START Supplied data

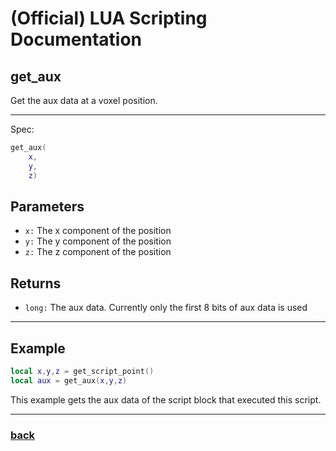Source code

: 
# (Official) LUA Scripting Documentation

## get_aux

Get the aux data at a voxel position.

___

Spec:

```lua
get_aux(
	x,
	y,
	z)
```

## Parameters

- `x:` The x component of the position
- `y:` The y component of the position
- `z:` The z component of the position

## Returns

- `long:` The aux data. Currently only the first 8 bits of aux data is used

___

## Example

```lua
local x,y,z = get_script_point()
local aux = get_aux(x,y,z)
```

This example gets the aux data of the script block that executed this script.

___

### [back](../blocks)
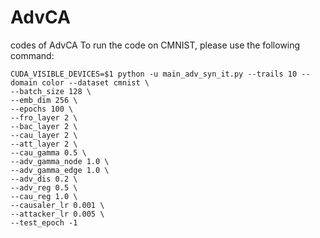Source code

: # AdvCA
 codes of AdvCA
 To run the code on CMNIST, please use the following command:
 ```
 CUDA_VISIBLE_DEVICES=$1 python -u main_adv_syn_it.py --trails 10 --domain color --dataset cmnist \
--batch_size 128 \
--emb_dim 256 \
--epochs 100 \
--fro_layer 2 \
--bac_layer 2 \
--cau_layer 2 \
--att_layer 2 \
--cau_gamma 0.5 \
--adv_gamma_node 1.0 \
--adv_gamma_edge 1.0 \
--adv_dis 0.2 \
--adv_reg 0.5 \
--cau_reg 1.0 \
--causaler_lr 0.001 \
--attacker_lr 0.005 \
--test_epoch -1
```
 

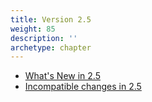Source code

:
 ```yaml
---
title: Version 2.5
weight: 85
description: ''
archetype: chapter
---
```

- [What's New in 2.5](whats-new-in-2-5.md)
- [Incompatible changes in 2.5](incompatible-changes-in-2-5.md)
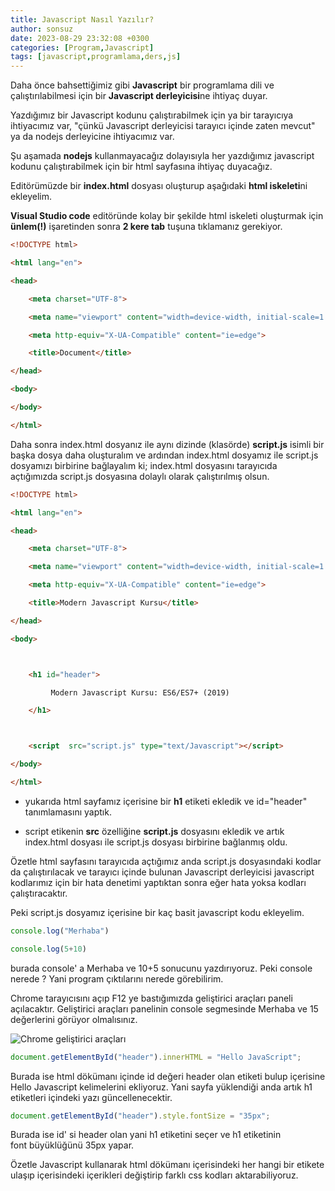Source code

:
 ```yaml
---
title: Javascript Nasıl Yazılır?
author: sonsuz
date: 2023-08-29 23:32:08 +0300
categories: [Program,Javascript]
tags: [javascript,programlama,ders,js]
---
```




Daha önce bahsettiğimiz gibi **Javascript** bir programlama dili ve çalıştırılabilmesi için bir **Javascript derleyicisi**ne ihtiyaç duyar.

Yazdığımız bir Javascript kodunu çalıştırabilmek için ya bir tarayıcıya ihtiyacımız var, "çünkü Javascript derleyicisi tarayıcı içinde zaten mevcut" ya da nodejs derleyicine ihtiyacımız var.

Şu aşamada **nodejs** kullanmayacağız dolayısıyla her yazdığımız javascript kodunu çalıştırabilmek için bir html sayfasına ihtiyaç duyacağız.

Editörümüzde bir **index.html** dosyası oluşturup aşağıdaki **html iskeleti**ni ekleyelim.

**Visual Studio code** editöründe kolay bir şekilde html iskeleti oluşturmak için **ünlem(!)** işaretinden sonra **2 kere tab** tuşuna tıklamanız gerekiyor.

```html
<!DOCTYPE html>

<html lang="en">

<head>

    <meta charset="UTF-8">

    <meta name="viewport" content="width=device-width, initial-scale=1.0">

    <meta http-equiv="X-UA-Compatible" content="ie=edge">

    <title>Document</title>

</head>

<body>    

</body>

</html>
```

Daha sonra index.html dosyanız ile aynı dizinde (klasörde) **script.js** isimli bir başka dosya daha oluşturalım ve ardından index.html dosyamız ile script.js dosyamızı birbirine bağlayalım ki; index.html dosyasını tarayıcıda açtığımızda script.js dosyasına dolaylı olarak çalıştırılmış olsun.

```html
<!DOCTYPE html>

<html lang="en">

<head>

    <meta charset="UTF-8">

    <meta name="viewport" content="width=device-width, initial-scale=1.0">

    <meta http-equiv="X-UA-Compatible" content="ie=edge">

    <title>Modern Javascript Kursu</title>

</head>

<body>



    <h1 id="header">

         Modern Javascript Kursu: ES6/ES7+ (2019)

    </h1>



    <script  src="script.js" type="text/Javascript"></script>

</body>

</html>
```

* yukarıda html sayfamız içerisine bir **h1** etiketi ekledik ve id="header" tanımlamasını yaptık. 

* script etikenin **src** özelliğine **script.js** dosyasını ekledik ve artık index.html dosyası ile script.js dosyası birbirine bağlanmış oldu.

Özetle html sayfasını tarayıcıda açtığımız anda script.js dosyasındaki kodlar da çalıştırılacak ve tarayıcı içinde bulunan Javascript derleyicisi javascript kodlarımız için bir hata denetimi yaptıktan sonra eğer hata yoksa kodları çalıştıracaktır.

Peki script.js dosyamız içerisine bir kaç basit javascript kodu ekleyelim.

```js
console.log("Merhaba")

console.log(5+10)
```

burada console' a Merhaba ve 10+5 sonucunu yazdırıyoruz. Peki console nerede ? Yani program çıktılarını nerede görebilirim.

Chrome tarayıcısını açıp F12 ye bastığımızda geliştirici araçları paneli açılacaktır. Geliştirici araçları panelinin console segmesinde Merhaba ve 15 değerlerini görüyor olmalısınız.

![Chrome geliştirici araçları](chrome-gelistirme-araclari.png)

```js
document.getElementById("header").innerHTML = "Hello JavaScript";
```

Burada ise html dökümanı içinde id değeri header olan etiketi bulup içerisine Hello Javascript kelimelerini ekliyoruz. Yani sayfa yüklendiği anda artık h1 etiketleri içindeki yazı güncellenecektir.

```js
document.getElementById("header").style.fontSize = "35px";
```

Burada ise id' si header olan yani h1 etiketini seçer ve h1 etiketinin font büyüklüğünü 35px yapar.

Özetle Javascript kullanarak html dökümanı içerisindeki her hangi bir etikete ulaşıp içerisindeki içerikleri değiştirip farklı css kodları aktarabiliyoruz.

END Supplied data

# Your instructions
Among these entries, how many lines include the string "position"? Reply with the number by itself.

# Exercise output
4